A sua definição aponta para a forma sólida do sangue, que é uma condição normal que evita a perda de sangue no corpo. De uma forma geral, não prejudicam a saúde, antes pelo contrário, porque estancam as hemorragias após lesões. Mas, quando surgem em veias profundas, revelam-se extremamente perigosos. Grandes e pequenos, são mais uma complicação frequente da Covid-19 e a investigação está agora a dar alguns passos para compreender melhor o que está a acontecer.
Durante semanas, surgiram relatos que apontavam para a sua existência um pouco por todo o corpo dos pacientes infetados com o SARS CoV-2. Foi aquilo a que Behnood Bikdeli, estudante do 4º ano de cardiologia na Universidade de Columbia, em Nova Iorque, citado pela Nature, chamou de “tempestade de coágulos sanguíneos”. Afinal, qualquer pessoa com uma doença grave corre o risco de desenvolver coágulos, mas o que se tem verificado é que os doentes hospitalizados devido à Covid-19 parecem ser mais suscetíveis.
Segundo avança ainda aquela publicação, há estudos já desenvolvidos, tanto em França como na Holanda, a sugerir que a formação de coágulos pode surgir em 20 a 30% dos pacientes Covid-19 em estado crítico. Há algumas hipóteses plausíveis para explicar o fenómeno. Mas, com o aumento do número de mortos, numa outra frente, é preciso também testar medicamentos que possam reduzir esses coágulos.
Golpe duplo…
Não é apenas a sua presença em pacientes Covid-19 que intriga os cientistas: afinal, aquela é supostamente uma doença do foro respiratório. Mas a forma como surgem aqueles coágulos é também muito pouco comum, sublinham outros especialistas, como James O’Donnell, diretor do Centro de Biologia Vascular do Royal College of Surgeons em Dublin, na Irlanda.
Além disso, os anticoagulantes usados normalmente não estão a conseguir combater o fenómeno nestes doentes – e até os mais jovens têm morrido devido a derrames causados por coágulos no cérebro.

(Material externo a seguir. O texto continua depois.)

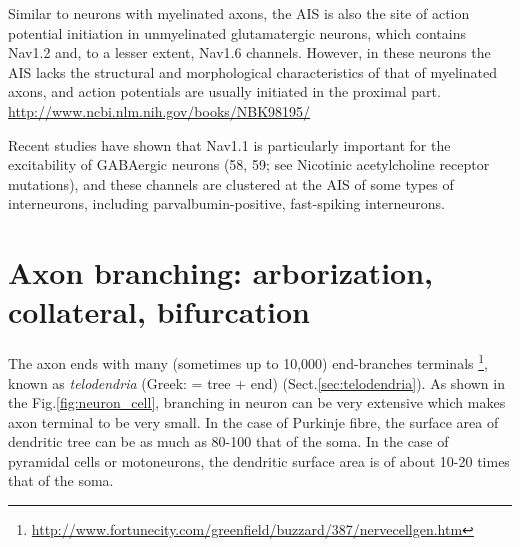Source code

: Similar to neurons with myelinated axons, the AIS is also the site of action
potential initiation in unmyelinated glutamatergic neurons, which contains
Nav1.2 and, to a lesser extent, Nav1.6 channels.
However, in these neurons the AIS lacks the structural and morphological
characteristics of that of myelinated axons, and action potentials are usually initiated in the proximal part.
\url{http://www.ncbi.nlm.nih.gov/books/NBK98195/}

Recent studies have shown that Nav1.1 is particularly important for the
excitability of GABAergic neurons (58, 59; see Nicotinic acetylcholine receptor
mutations), and these channels are clustered at the AIS of some types of
interneurons, including parvalbumin-positive, fast-spiking interneurons.

\section{Axon branching: arborization, collateral, bifurcation}

The axon ends with many (sometimes up to 10,000) end-branches terminals
\footnote{\url{http://www.fortunecity.com/greenfield/buzzard/387/nervecellgen.htm}},
known as {\it telodendria} (Greek: = tree + end) (Sect.\ref{sec:telodendria}).
As shown in the Fig.\ref{fig:neuron_cell}, branching in neuron can be very
extensive which makes axon terminal to be very small.
In the case of Purkinje fibre, the surface area of dendritic tree can be as much
as  80-100 that of the soma. In the case of pyramidal cells or motoneurons, the
dendritic surface area is of about 10-20 times that of the soma.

Verificou-se ainda que, muitos dos que estão internados, sobretudo nos cuidados intensivos, têm níveis drasticamente elevados de um fragmento de proteína chamado D-dímero, gerado quando um coágulo se dissolve.
“Isto não é o que se esperava ver em alguém que tem uma infeção deste género. Isto é algo muito novo”, segue aquele especialista. Pode, por exemplo, explicar porque algumas pessoas ficam com níveis de oxigénio no sangue tão baixos que nem a ventilação mecânica consegue resolver. “É uma espécie de golpe duplo”, nota O’Donnell. Ou seja, a infeção respiratória obstrui os pequenos sacos nos pulmões com líquido ou pus – e depois os coágulos impedem que o sangue oxigenado se mova através deles.
…ou tempestade perfeita
Já a razão porque essa coagulação ocorre é ainda um mistério. Uma possibilidade é que o vírus ataque diretamente as células que revestem os vasos sanguíneos.
Chamadas endoteliais, essas células são as que abrigam o recetor ACE2 que o vírus usa para entrar nas células pulmonares – e há algum tempo que surgiram evidências de que essas células podem ser infetadas. Em indivíduos saudáveis, o vaso sanguíneo é um tubo suavemente revestido, o que impede ativamente a formação de coágulos. Mas, perante a infeção viral, essas células podem ficar danificadas, o que as leva a produzir proteínas que desencadeiam o processo.
Receia-se ainda que o ataque do vírus ao sistema imunitário também favoreça a coagulação. Em algumas pessoas, a Covid-19 leva a uma libertação de uma torrente de sinais químicos que aumentam a inflamação. O vírus parece mesmo ativar o mecanismo de defesa que desencadeia a coagulação. Além disso, pequenos vasos entupidos no tecido pulmonar e na pele de pessoas infetadas com a doença estavam repletos da tal proteína. Como sublinha Agnes Lee, diretora do Programa de Pesquisa em Hematologia da Universidade da Colúmbia Britânica em Vancouver, Canadá, “é cada vez mais óbvio que isto tudo está relacionado, mas não se compreende ainda todo o mecanismo”.
Ou seja, as pessoas infetadas com a Covid-19 que são hospitalizadas apresentam, geralmente, vários fatores de risco para a coagulação. Idade mais avançada, peso a mais, hipertensão ou diabetes estão frequentemente associados àqueles casos. Aparecem com febre alta e, por estarem doentes, acabam por ser imobilizados. Entretanto, tanto podem ter uma predisposição para a coagulação como podem estar a receber medicação que aumente o risco. Depois, remata Agnes Lee, “é como uma tempestade perfeita”.